THE TASK:
Copy out each line in the listing below where the word "your" appears.

────

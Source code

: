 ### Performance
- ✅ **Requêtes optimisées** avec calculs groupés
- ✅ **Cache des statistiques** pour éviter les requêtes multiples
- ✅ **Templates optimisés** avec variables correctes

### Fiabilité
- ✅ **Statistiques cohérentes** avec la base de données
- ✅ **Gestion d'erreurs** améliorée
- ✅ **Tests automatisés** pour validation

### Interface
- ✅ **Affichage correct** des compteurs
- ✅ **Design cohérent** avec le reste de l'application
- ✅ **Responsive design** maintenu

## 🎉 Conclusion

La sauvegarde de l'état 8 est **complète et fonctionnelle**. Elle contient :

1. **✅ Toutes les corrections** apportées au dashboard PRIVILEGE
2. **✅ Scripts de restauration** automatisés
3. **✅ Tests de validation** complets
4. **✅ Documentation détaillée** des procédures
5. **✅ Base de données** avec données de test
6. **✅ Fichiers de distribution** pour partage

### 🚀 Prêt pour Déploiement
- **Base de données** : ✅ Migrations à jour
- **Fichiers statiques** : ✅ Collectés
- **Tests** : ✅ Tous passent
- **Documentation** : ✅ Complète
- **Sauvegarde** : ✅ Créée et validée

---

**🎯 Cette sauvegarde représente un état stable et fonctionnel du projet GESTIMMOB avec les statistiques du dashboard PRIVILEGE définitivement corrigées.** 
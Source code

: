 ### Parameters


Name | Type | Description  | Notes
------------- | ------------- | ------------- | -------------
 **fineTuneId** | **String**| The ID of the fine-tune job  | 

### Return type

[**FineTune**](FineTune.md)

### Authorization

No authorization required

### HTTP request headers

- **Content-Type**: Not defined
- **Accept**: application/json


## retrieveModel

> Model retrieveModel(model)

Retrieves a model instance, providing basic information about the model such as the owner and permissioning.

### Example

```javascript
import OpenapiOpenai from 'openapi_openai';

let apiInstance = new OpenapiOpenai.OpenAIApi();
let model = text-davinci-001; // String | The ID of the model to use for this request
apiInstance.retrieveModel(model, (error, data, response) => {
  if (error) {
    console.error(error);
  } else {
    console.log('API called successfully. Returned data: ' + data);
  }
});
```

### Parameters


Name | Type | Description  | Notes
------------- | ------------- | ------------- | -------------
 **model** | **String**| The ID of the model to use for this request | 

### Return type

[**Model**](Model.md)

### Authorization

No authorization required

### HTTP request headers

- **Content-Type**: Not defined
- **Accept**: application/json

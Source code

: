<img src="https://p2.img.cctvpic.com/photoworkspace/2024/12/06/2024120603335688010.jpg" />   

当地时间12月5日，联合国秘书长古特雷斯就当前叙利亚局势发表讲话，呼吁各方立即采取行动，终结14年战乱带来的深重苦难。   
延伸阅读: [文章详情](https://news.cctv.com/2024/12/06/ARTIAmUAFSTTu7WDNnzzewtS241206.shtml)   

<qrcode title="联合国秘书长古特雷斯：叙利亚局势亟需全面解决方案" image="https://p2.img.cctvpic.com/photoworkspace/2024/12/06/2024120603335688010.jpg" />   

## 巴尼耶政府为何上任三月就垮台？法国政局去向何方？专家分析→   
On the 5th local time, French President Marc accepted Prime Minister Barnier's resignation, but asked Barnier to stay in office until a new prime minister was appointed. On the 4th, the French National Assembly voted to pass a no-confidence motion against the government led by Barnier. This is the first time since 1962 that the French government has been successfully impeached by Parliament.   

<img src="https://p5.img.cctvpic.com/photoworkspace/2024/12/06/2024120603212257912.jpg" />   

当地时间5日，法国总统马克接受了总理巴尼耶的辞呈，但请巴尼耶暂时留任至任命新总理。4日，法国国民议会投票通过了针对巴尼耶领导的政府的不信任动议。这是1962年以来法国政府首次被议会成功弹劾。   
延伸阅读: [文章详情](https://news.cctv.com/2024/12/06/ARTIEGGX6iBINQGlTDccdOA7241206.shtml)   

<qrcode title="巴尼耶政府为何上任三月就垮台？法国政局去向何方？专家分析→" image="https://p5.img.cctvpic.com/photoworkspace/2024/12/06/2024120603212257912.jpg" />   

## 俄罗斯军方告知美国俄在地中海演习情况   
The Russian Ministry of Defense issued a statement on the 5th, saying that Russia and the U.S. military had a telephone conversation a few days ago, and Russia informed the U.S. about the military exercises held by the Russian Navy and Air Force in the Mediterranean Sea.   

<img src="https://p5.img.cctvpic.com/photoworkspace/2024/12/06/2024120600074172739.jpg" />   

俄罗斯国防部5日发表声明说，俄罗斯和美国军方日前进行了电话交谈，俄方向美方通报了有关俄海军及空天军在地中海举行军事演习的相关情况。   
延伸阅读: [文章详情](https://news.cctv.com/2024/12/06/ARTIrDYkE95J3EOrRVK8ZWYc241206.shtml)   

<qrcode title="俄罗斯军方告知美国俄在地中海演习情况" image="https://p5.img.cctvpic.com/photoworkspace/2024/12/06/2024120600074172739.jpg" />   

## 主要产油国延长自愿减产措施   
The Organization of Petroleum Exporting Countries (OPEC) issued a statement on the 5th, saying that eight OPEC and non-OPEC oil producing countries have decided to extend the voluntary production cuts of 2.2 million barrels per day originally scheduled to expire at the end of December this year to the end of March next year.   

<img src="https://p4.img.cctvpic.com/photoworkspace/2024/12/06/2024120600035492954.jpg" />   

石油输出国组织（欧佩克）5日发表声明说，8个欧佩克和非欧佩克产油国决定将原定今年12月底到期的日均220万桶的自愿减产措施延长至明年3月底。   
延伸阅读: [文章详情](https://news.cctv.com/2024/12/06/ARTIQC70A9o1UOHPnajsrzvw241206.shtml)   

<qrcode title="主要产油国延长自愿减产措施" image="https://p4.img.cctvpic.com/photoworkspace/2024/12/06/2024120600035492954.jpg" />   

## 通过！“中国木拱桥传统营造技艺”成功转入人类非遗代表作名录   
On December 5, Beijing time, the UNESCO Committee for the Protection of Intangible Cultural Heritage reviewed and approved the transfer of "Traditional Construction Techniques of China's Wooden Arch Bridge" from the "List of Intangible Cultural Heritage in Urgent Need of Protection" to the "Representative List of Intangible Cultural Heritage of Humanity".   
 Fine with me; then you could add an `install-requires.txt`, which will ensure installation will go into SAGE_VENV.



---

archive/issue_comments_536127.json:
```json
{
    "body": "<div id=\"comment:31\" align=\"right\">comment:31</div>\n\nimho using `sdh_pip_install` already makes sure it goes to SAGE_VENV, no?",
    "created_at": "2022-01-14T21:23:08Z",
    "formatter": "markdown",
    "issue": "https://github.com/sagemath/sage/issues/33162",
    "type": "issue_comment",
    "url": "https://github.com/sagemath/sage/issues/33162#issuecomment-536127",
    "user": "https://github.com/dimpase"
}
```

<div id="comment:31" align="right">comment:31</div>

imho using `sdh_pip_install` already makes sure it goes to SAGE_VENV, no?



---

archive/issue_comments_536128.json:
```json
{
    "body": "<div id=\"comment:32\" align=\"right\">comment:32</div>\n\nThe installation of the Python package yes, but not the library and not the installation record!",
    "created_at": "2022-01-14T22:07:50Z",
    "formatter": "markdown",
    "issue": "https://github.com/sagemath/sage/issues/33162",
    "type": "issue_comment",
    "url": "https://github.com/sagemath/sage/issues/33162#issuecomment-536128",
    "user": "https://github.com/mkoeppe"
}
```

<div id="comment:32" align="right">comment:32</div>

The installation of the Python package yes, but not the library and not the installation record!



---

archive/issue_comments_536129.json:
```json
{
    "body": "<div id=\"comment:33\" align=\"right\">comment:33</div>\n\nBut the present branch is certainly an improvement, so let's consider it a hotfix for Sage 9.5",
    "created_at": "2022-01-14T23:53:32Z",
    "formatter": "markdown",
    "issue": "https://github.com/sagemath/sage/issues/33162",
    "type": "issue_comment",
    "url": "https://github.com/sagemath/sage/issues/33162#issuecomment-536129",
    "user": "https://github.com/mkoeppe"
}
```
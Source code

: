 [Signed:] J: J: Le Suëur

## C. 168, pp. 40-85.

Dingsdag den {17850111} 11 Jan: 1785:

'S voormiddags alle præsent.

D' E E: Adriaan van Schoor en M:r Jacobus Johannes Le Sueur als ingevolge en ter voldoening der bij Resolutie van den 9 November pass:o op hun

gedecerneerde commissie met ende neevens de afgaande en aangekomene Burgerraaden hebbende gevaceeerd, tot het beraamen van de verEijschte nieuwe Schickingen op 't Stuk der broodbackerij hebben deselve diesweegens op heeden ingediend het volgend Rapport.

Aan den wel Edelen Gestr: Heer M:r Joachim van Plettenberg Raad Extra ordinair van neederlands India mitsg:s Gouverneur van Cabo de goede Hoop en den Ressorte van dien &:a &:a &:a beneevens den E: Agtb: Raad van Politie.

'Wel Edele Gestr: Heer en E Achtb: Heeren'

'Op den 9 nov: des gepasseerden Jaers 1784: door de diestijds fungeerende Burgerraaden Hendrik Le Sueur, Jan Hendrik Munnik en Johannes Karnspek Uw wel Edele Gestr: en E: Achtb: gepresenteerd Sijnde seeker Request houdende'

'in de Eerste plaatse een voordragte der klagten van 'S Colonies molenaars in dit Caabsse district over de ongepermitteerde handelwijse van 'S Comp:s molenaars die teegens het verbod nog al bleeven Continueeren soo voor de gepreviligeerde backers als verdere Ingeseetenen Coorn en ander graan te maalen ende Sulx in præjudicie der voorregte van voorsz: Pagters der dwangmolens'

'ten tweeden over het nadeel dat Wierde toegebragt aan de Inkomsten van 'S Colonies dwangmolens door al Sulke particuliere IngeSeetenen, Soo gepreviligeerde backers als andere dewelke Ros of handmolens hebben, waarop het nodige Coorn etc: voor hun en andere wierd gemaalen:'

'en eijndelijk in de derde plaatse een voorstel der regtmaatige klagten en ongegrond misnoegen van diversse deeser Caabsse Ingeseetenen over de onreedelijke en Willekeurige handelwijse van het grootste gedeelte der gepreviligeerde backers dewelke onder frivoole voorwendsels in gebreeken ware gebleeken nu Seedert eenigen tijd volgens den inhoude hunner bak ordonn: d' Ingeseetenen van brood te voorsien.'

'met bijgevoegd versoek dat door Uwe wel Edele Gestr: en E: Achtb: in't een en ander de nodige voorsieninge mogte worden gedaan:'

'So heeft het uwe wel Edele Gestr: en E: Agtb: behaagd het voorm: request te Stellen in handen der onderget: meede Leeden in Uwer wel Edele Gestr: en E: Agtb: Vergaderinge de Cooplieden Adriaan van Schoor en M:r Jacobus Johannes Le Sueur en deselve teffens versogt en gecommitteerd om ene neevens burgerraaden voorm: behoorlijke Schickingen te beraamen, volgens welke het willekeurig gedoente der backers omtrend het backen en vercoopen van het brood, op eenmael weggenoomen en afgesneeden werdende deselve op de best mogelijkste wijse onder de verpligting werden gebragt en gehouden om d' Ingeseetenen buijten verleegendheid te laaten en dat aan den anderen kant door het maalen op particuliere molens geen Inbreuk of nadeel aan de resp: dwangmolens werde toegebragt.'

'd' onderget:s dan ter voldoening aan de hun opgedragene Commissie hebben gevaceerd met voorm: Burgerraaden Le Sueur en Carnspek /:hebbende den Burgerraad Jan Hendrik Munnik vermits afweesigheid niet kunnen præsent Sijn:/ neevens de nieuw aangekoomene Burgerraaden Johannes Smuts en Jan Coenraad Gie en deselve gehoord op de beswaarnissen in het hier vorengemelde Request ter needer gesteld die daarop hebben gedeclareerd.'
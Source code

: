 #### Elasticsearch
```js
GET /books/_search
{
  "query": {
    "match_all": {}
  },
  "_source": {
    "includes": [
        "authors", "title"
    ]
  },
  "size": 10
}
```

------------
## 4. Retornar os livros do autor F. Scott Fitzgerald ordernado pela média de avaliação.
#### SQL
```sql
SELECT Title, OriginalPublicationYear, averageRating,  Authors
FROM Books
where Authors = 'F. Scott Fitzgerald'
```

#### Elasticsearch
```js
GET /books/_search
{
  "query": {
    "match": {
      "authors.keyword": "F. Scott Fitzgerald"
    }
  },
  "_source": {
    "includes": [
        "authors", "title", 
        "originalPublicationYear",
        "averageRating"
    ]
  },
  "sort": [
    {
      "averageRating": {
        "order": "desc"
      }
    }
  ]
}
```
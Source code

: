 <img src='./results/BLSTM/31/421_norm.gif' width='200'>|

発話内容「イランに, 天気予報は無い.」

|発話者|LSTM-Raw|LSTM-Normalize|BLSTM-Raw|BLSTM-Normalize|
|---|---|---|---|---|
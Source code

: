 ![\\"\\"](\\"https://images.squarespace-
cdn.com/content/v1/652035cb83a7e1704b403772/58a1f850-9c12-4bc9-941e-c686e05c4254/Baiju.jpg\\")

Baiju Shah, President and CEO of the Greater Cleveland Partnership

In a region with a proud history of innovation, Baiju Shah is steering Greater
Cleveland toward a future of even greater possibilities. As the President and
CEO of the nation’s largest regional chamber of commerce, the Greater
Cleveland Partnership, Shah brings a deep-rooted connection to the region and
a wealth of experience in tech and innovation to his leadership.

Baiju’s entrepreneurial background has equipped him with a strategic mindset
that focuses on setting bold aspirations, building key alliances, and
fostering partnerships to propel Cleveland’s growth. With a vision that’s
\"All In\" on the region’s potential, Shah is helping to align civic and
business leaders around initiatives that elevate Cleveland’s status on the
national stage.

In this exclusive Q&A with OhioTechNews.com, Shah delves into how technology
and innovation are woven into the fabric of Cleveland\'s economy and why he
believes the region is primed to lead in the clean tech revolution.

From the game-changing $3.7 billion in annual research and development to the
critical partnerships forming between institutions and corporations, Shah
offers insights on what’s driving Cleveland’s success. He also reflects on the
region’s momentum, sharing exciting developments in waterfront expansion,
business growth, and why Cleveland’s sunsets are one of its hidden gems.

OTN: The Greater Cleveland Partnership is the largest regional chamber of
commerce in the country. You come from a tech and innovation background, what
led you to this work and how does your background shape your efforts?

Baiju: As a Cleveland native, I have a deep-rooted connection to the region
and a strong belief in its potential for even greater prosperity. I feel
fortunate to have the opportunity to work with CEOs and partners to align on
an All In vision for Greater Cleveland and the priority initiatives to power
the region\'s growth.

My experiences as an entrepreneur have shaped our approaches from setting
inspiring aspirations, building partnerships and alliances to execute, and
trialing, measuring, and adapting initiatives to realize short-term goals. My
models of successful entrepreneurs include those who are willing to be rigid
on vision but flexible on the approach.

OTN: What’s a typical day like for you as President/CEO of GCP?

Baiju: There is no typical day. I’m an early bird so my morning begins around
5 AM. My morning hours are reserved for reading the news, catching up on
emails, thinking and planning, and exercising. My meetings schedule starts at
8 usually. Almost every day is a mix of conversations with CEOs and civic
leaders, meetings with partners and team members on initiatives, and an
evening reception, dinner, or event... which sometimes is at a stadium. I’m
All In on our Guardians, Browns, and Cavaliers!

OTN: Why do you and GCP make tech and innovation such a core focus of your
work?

────

RESULT OF THE TASK:
led you to this work and how does your background shape your efforts?
OTN: Why do you and GCP make tech and innovation such a core focus of your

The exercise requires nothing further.